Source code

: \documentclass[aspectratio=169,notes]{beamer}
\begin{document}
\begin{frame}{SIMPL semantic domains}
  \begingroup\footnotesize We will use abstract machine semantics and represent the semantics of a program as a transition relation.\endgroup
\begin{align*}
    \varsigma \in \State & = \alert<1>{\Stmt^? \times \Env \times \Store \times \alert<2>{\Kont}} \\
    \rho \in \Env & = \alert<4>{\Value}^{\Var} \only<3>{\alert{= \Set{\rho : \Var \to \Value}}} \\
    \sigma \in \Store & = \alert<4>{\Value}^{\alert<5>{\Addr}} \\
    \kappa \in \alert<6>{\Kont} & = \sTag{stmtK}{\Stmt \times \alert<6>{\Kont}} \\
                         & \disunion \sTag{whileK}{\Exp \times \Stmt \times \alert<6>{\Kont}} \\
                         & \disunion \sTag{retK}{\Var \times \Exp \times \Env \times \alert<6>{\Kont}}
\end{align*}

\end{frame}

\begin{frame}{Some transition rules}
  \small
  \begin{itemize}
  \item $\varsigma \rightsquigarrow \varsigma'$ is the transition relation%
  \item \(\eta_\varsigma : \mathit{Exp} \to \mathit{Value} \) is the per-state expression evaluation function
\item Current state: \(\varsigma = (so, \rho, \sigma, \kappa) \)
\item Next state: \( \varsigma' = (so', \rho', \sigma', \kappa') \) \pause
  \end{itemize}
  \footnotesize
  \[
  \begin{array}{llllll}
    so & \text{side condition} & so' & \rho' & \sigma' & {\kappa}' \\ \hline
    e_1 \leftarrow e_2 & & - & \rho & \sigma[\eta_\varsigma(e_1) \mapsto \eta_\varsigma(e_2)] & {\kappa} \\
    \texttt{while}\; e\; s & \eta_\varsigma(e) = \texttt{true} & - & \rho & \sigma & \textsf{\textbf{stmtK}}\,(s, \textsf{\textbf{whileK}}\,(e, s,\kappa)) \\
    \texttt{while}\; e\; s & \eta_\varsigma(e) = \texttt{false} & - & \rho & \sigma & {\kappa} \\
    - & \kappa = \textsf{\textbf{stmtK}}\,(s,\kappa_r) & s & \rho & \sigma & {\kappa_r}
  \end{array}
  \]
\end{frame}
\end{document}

• • • • •

• _Exercise details_: Give back exactly the lines from the one containing "the transition relation%" through the end of the material above, and nothing else.

• _Exercise solution_:
  \item $\varsigma \rightsquigarrow \varsigma'$ is the transition relation%
  \item \(\eta_\varsigma : \mathit{Exp} \to \mathit{Value} \) is the per-state expression evaluation function
\item Current state: \(\varsigma = (so, \rho, \sigma, \kappa) \)
\item Next state: \( \varsigma' = (so', \rho', \sigma', \kappa') \) \pause
  \end{itemize}
  \footnotesize
  \[
  \begin{array}{llllll}
    so & \text{side condition} & so' & \rho' & \sigma' & {\kappa}' \\ \hline
    e_1 \leftarrow e_2 & & - & \rho & \sigma[\eta_\varsigma(e_1) \mapsto \eta_\varsigma(e_2)] & {\kappa} \\
    \texttt{while}\; e\; s & \eta_\varsigma(e) = \texttt{true} & - & \rho & \sigma & \textsf{\textbf{stmtK}}\,(s, \textsf{\textbf{whileK}}\,(e, s,\kappa)) \\
    \texttt{while}\; e\; s & \eta_\varsigma(e) = \texttt{false} & - & \rho & \sigma & {\kappa} \\
    - & \kappa = \textsf{\textbf{stmtK}}\,(s,\kappa_r) & s & \rho & \sigma & {\kappa_r}
  \end{array}
  \]
\end{frame}
\end{document}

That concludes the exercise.